Hilla Medalia: Returns To Sundance and Brings Dancing Home to Windrider
When Hilla Medalia, the award winning, Peabody winning documentarian heard CENSORED VOICES was accepted to Sundance 2015, it truly felt like she was coming home. As a student filmmaker ten years ago from Southern Illinois University, Hilla accepted an invitation from Windrider Forum to bring her emotionally charged DAUGHTERS OF ABRAHAM to WR Park City, after co-founders John and Ed Priddy saw it the Angelus Student Film Festival where it had won Outstanding Documentary.
“For me, much of my career happened as a result of my student film winning Angelus and through Windrider Forum. Windrider brought me to Sundance where I made invaluable contacts, got incredible visibility and this experience resulted in the Priddys introducing my film to HBO.” From there, the newly edited and much acclaimed TO DIE IN JERUSALEM and subsequent documentaries went on to garner a slew of nominations and awards, including the prestigious Peabody Award, Emmy nominations, Paris Human Rights Film Festival Jury Award, and of course, Sundance Film Festival selections.
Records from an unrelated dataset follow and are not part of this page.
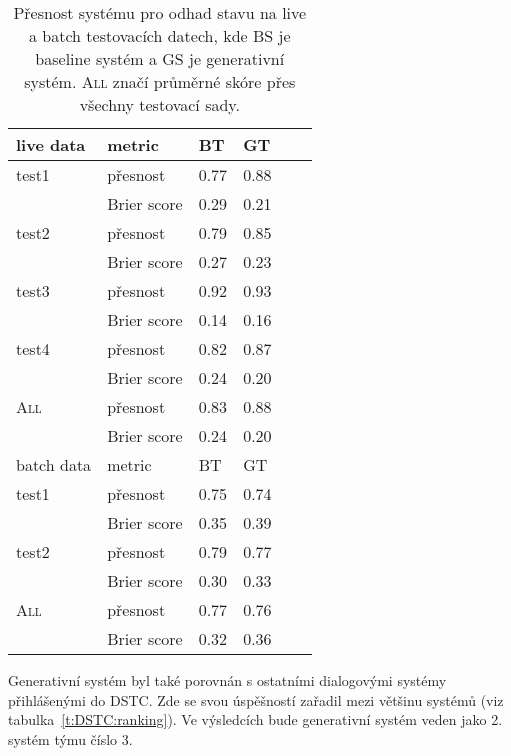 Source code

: \begin{table}[htb]
\begin{center}
\begin{tabular}{|l|l|l|l|l|l|}
  \hline
live data & metric      & BT & GT \\
\hline
test1 & přesnost    & 0.77 & 0.88 \\
        & Brier score & 0.29 & 0.21 \\
\hline
test2 & přesnost    & 0.79 & 0.85 \\
        & Brier score & 0.27 & 0.23 \\
\hline
test3  & přesnost    & 0.92 & 0.93 \\
        & Brier score & 0.14 & 0.16 \\
\hline
test4  & přesnost    & 0.82 & 0.87 \\
        & Brier score & 0.24 & 0.20 \\
\hline
\textsc{All}    & přesnost    & 0.83 & 0.88 \\
        & Brier score & 0.24 & 0.20 \\
\hline
\hline
batch data & metric      & BT & GT \\
\hline
test1 & přesnost    & 0.75 & 0.74 \\
        & Brier score & 0.35 & 0.39 \\
\hline
test2 & přesnost    & 0.79 & 0.77 \\
        & Brier score & 0.30 & 0.33 \\
\hline
\textsc{All}    & přesnost    & 0.77 & 0.76 \\
        & Brier score & 0.32 & 0.36 \\
\hline
\end{tabular}
\end{center}
\caption{Přesnost systému pro odhad stavu na live a batch testovacích datech, kde BS je baseline systém a GS je generativní systém. \textsc{All} značí průměrné skóre přes všechny testovací sady.}
\label{t:all:datasets}
\end{table}

Generativní systém byl také porovnán s ostatními dialogovými systémy přihlášenými do DSTC.
Zde se svou úspěšností zařadil mezi většinu systémů (viz tabulka~\ref{t:DSTC:ranking}).
Ve výsledcích bude generativní systém veden jako 2. systém týmu číslo 3.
Hilla is especially enthusiastic to bring the award-winning DANCING IN JAFFA to Windrider Forum this year. An engaging and emotional story that New York Times called “irresistible to behold,” DANCING IN JAFFA received accolades from several festivals, including Tribeca, the Sydney Film Festival and the Israel Film Festival. The much lauded documentary relates the story of veteran dancer Pierre Dulaine, four-time ballroom dancing champion who takes his program “Dancing Classrooms” back to his birth city of Jaffa. Over a ten-week period, Pierre teaches Jewish and Palestinian children to dance and compete together. DANCING IN JAFFA is both emotionally charged and challenging — can something as simple as dance make strides where there is complexity in religious identity, segregation and racial prejudice?
Hilla has traveled the globe with DANCING IN JAFFA, addressing audiences of varied cultures and backgrounds, including the Arab community. “Every encounter with an audience is always very interesting,” said Hilla. And now during WR 2015, Hilla will have the opportunity to share this acclaimed gem with the WR community.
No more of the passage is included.